Collected data
____________
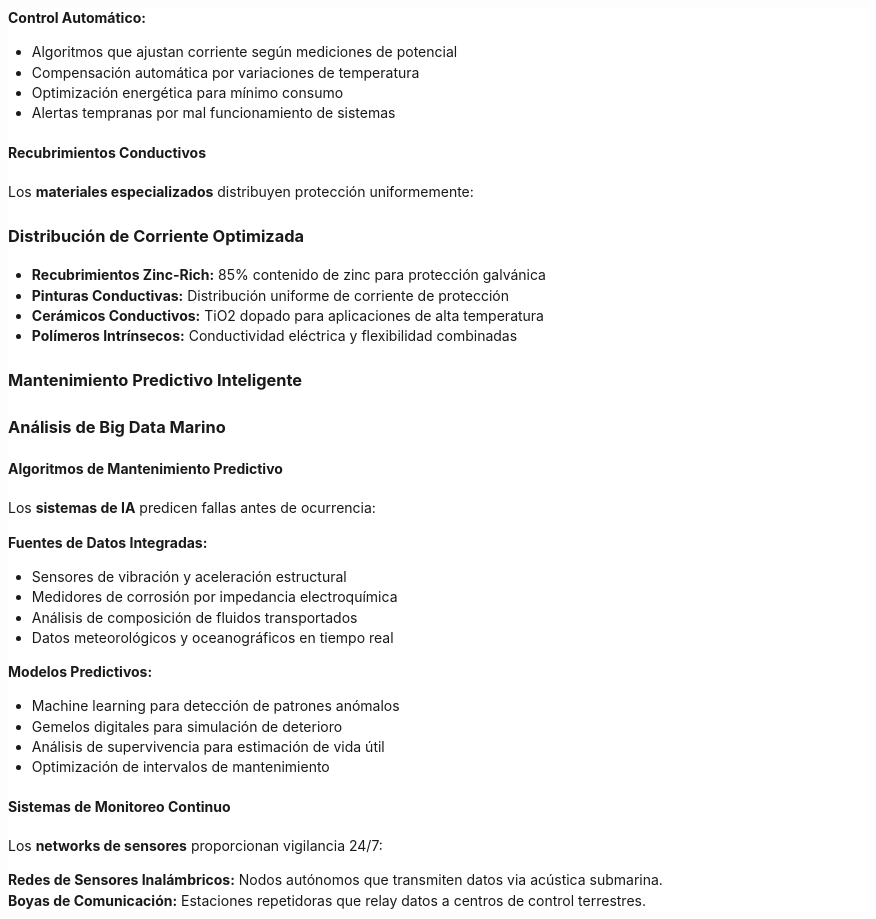 **Control Automático:**
- Algoritmos que ajustan corriente según mediciones de potencial
- Compensación automática por variaciones de temperatura
- Optimización energética para mínimo consumo
- Alertas tempranas por mal funcionamiento de sistemas

#### Recubrimientos Conductivos

Los **materiales especializados** distribuyen protección uniformemente:

<div class="feature-card">
<i class="fas fa-bolt feature-icon"></i>
<h3>Distribución de Corriente Optimizada</h3>
<ul>
<li><strong>Recubrimientos Zinc-Rich:</strong> 85% contenido de zinc para protección galvánica</li>
<li><strong>Pinturas Conductivas:</strong> Distribución uniforme de corriente de protección</li>
<li><strong>Cerámicos Conductivos:</strong> TiO2 dopado para aplicaciones de alta temperatura</li>
<li><strong>Polímeros Intrínsecos:</strong> Conductividad eléctrica y flexibilidad combinadas</li>
</ul>
</div>

### Mantenimiento Predictivo Inteligente

### Análisis de Big Data Marino

#### Algoritmos de Mantenimiento Predictivo

Los **sistemas de IA** predicen fallas antes de ocurrencia:

**Fuentes de Datos Integradas:**
- Sensores de vibración y aceleración estructural
- Medidores de corrosión por impedancia electroquímica
- Análisis de composición de fluidos transportados
- Datos meteorológicos y oceanográficos en tiempo real

**Modelos Predictivos:**
- Machine learning para detección de patrones anómalos
- Gemelos digitales para simulación de deterioro
- Análisis de supervivencia para estimación de vida útil
- Optimización de intervalos de mantenimiento

#### Sistemas de Monitoreo Continuo

Los **networks de sensores** proporcionan vigilancia 24/7:

<div class="process-step" data-aos="fade-right">
<strong>Redes de Sensores Inalámbricos:</strong> Nodos autónomos que transmiten datos via acústica submarina.
</div>

<div class="process-step" data-aos="fade-right">
<strong>Boyas de Comunicación:</strong> Estaciones repetidoras que relay datos a centros de control terrestres.
</div>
____________
Problem description: All lines in the data above from the one with "<li><strong>Pinturas Conductivas:</strong> Distribución" through the one with "- Sensores de" must be repeated exactly, and no others.

Reply to the exercise:
<li><strong>Pinturas Conductivas:</strong> Distribución uniforme de corriente de protección</li>
<li><strong>Cerámicos Conductivos:</strong> TiO2 dopado para aplicaciones de alta temperatura</li>
<li><strong>Polímeros Intrínsecos:</strong> Conductividad eléctrica y flexibilidad combinadas</li>
</ul>
</div>

### Mantenimiento Predictivo Inteligente

### Análisis de Big Data Marino

#### Algoritmos de Mantenimiento Predictivo

Los **sistemas de IA** predicen fallas antes de ocurrencia:

**Fuentes de Datos Integradas:**
- Sensores de vibración y aceleración estructural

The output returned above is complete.